Web Exclusives: Inky Dinky Do
a PAW web exclusive column by Hugh O'Bleary


April 10, 2002:

Thirteen Ways of Looking at the Dinky
(With apologies to Wallace Stevens)

By Hugh O'Bleary

I
As a media darling: The Dinky is a celebrity. This little gleaming single-car train that links the campus to Princeton Junction — and thence to the Northeast Corridor rail line, and thence to New York, Philadelphia, and the world — was the subject of a more-than-full-page feature in a recent edition of the Sunday New York Times (all right, it was the New Jersey section, but still...). The writer, J.D. Reed, recounted the history, lore, and glamor of the line once known as the PJ&B and declared the Dinky to be "as necessary as morning coffee" to Princeton commuters. Amen to that.

II
As one train that will never inspire a country song.
Oh, that honky-tonk angel brought me nothin’ but pain
She punched my ticket on that Dinky train…

III
As a rolling "Where’s Waldo?" (Or Toni? Or John? Or Joyce?) Princeton is, of course, virtually choked with celebrities — academic, literary, scientific; you can’t swing a cat without hitting a schizophrenic Nobelist — and most of them at one time or another ride the Dinky. Reed termed it a "green room for the ultimate talk show."

IV
As a rolling village square: Famous or not, the people in this car are truly your most intimate neighbors; you see them every morning and every evening, year in and year out.

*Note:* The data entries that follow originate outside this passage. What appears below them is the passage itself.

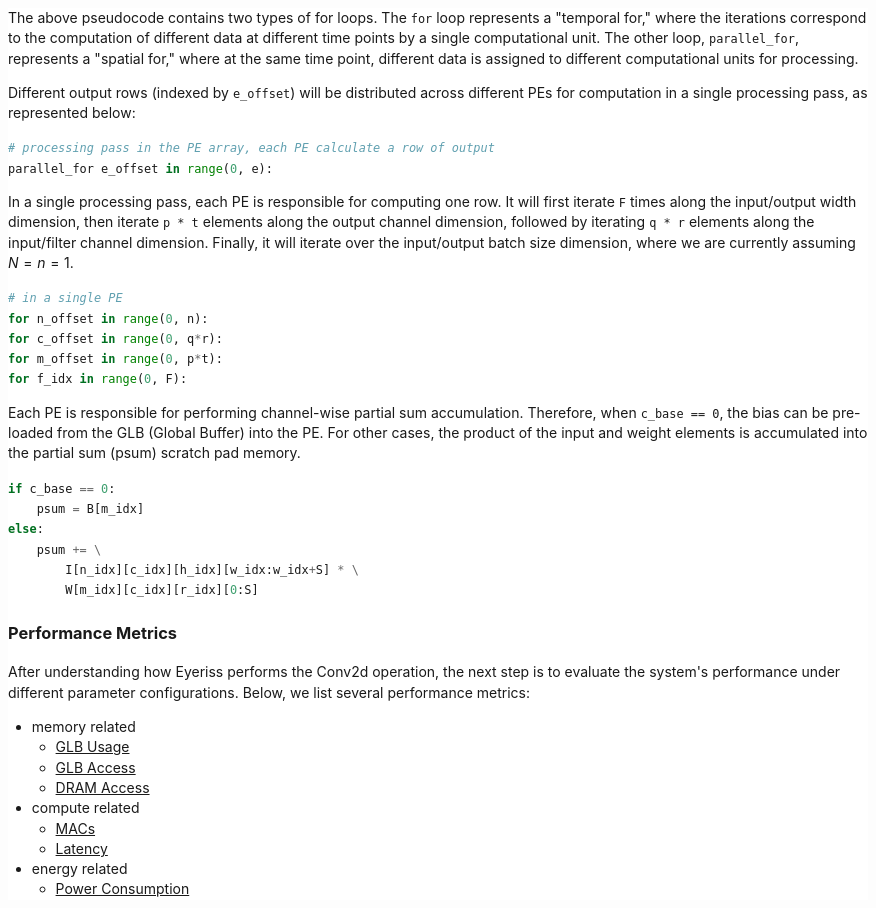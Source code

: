 The above pseudocode contains two types of for loops. The `for` loop represents a "temporal for," where the iterations correspond to the computation of different data at different time points by a single computational unit. The other loop, `parallel_for`, represents a "spatial for," where at the same time point, different data is assigned to different computational units for processing.

Different output rows (indexed by `e_offset`) will be distributed across different PEs for computation in a single processing pass, as represented below:

```python linenums="16"
# processing pass in the PE array, each PE calculate a row of output
parallel_for e_offset in range(0, e):
```

In a single processing pass, each PE is responsible for computing one row. It will first iterate `F` times along the input/output width dimension, then iterate `p * t` elements along the output channel dimension, followed by iterating `q * r` elements along the input/filter channel dimension. Finally, it will iterate over the input/output batch size dimension, where we are currently assuming $N=n=1$.

```python linenums="19"
# in a single PE
for n_offset in range(0, n):
for c_offset in range(0, q*r):
for m_offset in range(0, p*t):
for f_idx in range(0, F):
```

Each PE is responsible for performing channel-wise partial sum accumulation. Therefore, when `c_base == 0`, the bias can be pre-loaded from the GLB (Global Buffer) into the PE. For other cases, the product of the input and weight elements is accumulated into the partial sum (psum) scratch pad memory.

```python linenums="31"
if c_base == 0:
    psum = B[m_idx]
else:
    psum += \
        I[n_idx][c_idx][h_idx][w_idx:w_idx+S] * \
        W[m_idx][c_idx][r_idx][0:S]
```

### Performance Metrics

After understanding how Eyeriss performs the Conv2d operation, the next step is to evaluate the system's performance under different parameter configurations. Below, we list several performance metrics:

- memory related
    - [GLB Usage](#glb-usage)
    - [GLB Access](#glb-access-data-transfer-between-glb-and-spads)
    - [DRAM Access](#dram-access-data-transfer-between-dram-and-glb)
- compute related
    - [MACs](#macs)
    - [Latency](#latency)
- energy related
    - [Power Consumption](#power-and-energy-consumption)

You may not even know each other’s names, but you exchange good-morning nods and good-night grunts, maybe even a word or two about the weather or last night’s basketball game. Race, class (as in social standing as well as year of graduation), even politics mean nothing. You are all fellow travellers, citizens of the Dinky Nation.

V
As an amusement park ride: Keep your hands and feet inside the Dinky at all times! It is not uncommon to see a mother, or perhaps a mother and a father, taking a young child for a ride on the Dinky. Just over to the Junction and back. No rat-race slog into the city for the little guy, just a taste of the romance of the rails, the clackety-clack, the whistle as the old train pulls into the station. Maybe there’s time to duck out onto the platform at the Junction and watch the Acela swoop past, but then it’s back onto the Dinky, face pressed to the glass, for the thrill of the ride back to town.

VI
As a time machine. Just think — you’re having essentially the same experience that F. Scott Fitzgerald ’17 and, in a wonderful bending of the space-time continuum, Albert Einstein, had.

VII
As the tide. Out in the morning. In in the evening.

VIII
As a lovers’ chariot. Nothing is quite so enchanting as the sight of a handsome young couple — Princeton students, no doubt, all flowing hair, soft murmurs and laughter — slouched together and cannoodling on a double seat among the commuters. Of course, nothing is quite so insufferable either.

IX
As a large and sometimes fearsome beast. Arrive early for one of the weekend morning Dinkies. The train is parked there at the platform, doors open. The car is empty, the conductor and engineer nowhere to be seen. You take a seat, maybe rummage through your bag for something to read. The train is alive. It hums and quivers and sighs, like a great sleeping dragon. Just sitting there once, a dozen years ago, it almost killed a young man who made the mistake of climbing on its back. And then it moves, roaring into life, gathering to a great galloping speed. If you were foolish — or unlucky — enough to stall your car on the tracks where they cross Faculty Road, the Dinky would bite, sure enough, and drive you, wrapped in a couple of tons of steel, all the way to Route One. There is nothing rinky about this Dinky.

X
As a faithful — though not completely faithful — friend. Step from the New York or Philly train, Amtrak, or NJ Transit, your body bowed with the weight of a day’s work, and he is waiting; open, cheerful, inviting, ready to bear you back to the leafy, lovely campus. Unless, of course, your train was, say, ONE MINUTE behind schedule, in which case Mr. Dinky will have split without so much as a backward glance. You will wait — or take a cab.

XI
As the unlikely target of a terrorist attack or highjacking. At least I hope so.

XII
As a faintly embarrassing part of your life. "Well," you tell friends who inquire about your commute. "I just take the train to Princeton Junction and then transfer to the Dinky."
"To the WHAT?"

XIII
As the perfect link between Princeton and the real world. Ticket, please!